Stein gegen Retschlag , Zapf und Kubisch
Seguin verwandelt den Elfer zum 3:0

Von der Begeisterung getragen...

Der Magdeburger Kapitän Hermann Stöcker lächelte ein wenig verschmitzt, als wir uns vor dem Anpfiff trafen: "Am Mittwoch im Pokalspiel haben wir uns ein wenig geschont. Ich spreche das aus, obwohl das nicht einmal unser Trainer wissen sollte. Doch heute wollen wir´s unbedingt packen!" Und wenn ein neutraler Beobachter nach dem Schlußpfiff feststellte, daß sogar Hermann Stöcker das Kämpfen gelernt habe, dann kann das der elegante Flügelstürmer durchaus als Kompliment verbuchen und als Anteil an diesem hochwichtigen Sieg seiner Mannschaft, obwohl er in der 47. Minute nach kluger Vorarbeit Sparwassers die wohl größte Chance vergab.

Sicher gibt es die unterschiedlichsten Ansichten über die Ursachen dieses Erfolges der Magdeburger.
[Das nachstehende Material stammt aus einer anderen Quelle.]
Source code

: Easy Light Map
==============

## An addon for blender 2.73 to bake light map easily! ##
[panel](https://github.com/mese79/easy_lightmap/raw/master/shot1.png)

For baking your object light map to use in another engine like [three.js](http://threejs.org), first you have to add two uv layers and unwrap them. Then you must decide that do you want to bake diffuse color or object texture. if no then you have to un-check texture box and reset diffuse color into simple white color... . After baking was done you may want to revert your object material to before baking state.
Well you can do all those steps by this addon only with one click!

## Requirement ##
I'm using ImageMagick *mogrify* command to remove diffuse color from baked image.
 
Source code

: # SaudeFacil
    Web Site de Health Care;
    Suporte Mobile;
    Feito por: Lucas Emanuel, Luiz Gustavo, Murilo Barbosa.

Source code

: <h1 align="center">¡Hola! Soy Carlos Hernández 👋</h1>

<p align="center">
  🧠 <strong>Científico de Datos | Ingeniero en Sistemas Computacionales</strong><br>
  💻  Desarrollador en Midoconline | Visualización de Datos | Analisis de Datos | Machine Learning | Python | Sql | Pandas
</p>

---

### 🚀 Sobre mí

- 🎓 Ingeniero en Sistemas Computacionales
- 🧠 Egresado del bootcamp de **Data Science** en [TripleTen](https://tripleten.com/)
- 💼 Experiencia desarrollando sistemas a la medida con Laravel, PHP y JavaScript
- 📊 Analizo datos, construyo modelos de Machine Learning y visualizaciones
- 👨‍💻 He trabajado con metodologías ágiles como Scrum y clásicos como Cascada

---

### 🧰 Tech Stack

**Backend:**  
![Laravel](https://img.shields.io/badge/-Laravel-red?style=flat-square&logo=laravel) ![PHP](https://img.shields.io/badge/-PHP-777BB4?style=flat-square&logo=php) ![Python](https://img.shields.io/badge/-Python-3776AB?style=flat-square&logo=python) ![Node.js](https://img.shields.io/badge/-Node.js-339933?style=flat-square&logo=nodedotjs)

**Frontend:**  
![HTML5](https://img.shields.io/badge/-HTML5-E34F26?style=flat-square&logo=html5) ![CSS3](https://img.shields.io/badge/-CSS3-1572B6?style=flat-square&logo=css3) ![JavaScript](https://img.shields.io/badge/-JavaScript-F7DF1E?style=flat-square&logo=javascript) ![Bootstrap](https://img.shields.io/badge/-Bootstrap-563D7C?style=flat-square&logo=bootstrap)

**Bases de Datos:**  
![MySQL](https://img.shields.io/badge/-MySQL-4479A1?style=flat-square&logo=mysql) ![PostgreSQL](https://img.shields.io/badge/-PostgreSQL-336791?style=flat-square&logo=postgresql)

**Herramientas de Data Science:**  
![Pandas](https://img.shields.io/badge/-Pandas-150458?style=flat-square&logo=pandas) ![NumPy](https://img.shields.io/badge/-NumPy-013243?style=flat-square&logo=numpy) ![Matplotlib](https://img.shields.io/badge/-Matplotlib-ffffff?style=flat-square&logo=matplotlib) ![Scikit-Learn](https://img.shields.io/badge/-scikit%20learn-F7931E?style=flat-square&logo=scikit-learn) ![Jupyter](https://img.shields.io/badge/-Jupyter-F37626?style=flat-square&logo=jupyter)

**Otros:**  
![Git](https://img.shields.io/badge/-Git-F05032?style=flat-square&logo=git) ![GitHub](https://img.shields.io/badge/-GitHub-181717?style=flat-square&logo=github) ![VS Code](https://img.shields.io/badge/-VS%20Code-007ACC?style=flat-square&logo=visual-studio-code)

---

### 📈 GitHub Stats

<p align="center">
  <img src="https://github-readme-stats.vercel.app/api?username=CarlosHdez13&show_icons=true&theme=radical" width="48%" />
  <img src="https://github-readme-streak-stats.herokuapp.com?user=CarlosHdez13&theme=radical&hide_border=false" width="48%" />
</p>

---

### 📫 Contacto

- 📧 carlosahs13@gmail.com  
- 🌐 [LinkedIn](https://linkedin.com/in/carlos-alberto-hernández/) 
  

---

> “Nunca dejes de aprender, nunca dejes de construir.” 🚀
Uns schien, als habe Heinz Krügel schon vor dem Anpfiff den wichtigsten Faktor genannt. "Begeisterung zu schaffen. Darauf kam es an, als ich die Truppe übernahm. Heute kann ich sagen, daß mir das gelungen ist. Meine Mannschaft zeichnet sich durch ihre Begeisterungsfähigkeit aus, die sich auf eiserner Disziplin gründet. Das ist unser ganzes Geheimnis, wenn man so will. Dieser Prozeß ist längst nicht abgeschlossen, doch ich meine, daß es uns weitgehend gelungen ist, in der Magdeburger Öffentlichkeit für Stimmung zu sorgen, ein Wechselverhältnis herzustellen zwischen Zuschauern und Spielern." Neidlos anerkannte Georg Buschner den verdienten Sieg des 1. FCM: "Die Magdeburger waren an diesem Tage einwandfrei besser. Wenn ich sage, daß dem entscheidenden zweiten Treffer Sparwassers ein Foul vorausging, dann nicht, um an dem Sieg zu deuteln. Der 1. FCM wurde auf der Woge der Begeisterung zum Erfolg getragen, zu einem völlig verdienten Erfolg."

In beiden Äußerungen spielt also das Wort BEGEISTERUNG eine Rolle. Untersuchen wir das ein wenig:

Hohes Tempo angeschlagen

Wer erlebte, wie stürmisch die Männer um Kapitän Stöcker begannen, wie sie zunächst die Gäste in ihrem Strafraum einschnürten (zeitweise stand nur P. Ducke in der Magdeburger Hälfte), wie sie drängten und kämpften und ein enorm hohes Tempo anschlugen, der fürchtete erst ein wenig darum, daß diese Mannschaft kaum in der Lage sei, dieses Tempo durchzuhalten. Doch die Zweifler, zu denen sich auch der Verfasser zählte, wurden eines anderen belehrt.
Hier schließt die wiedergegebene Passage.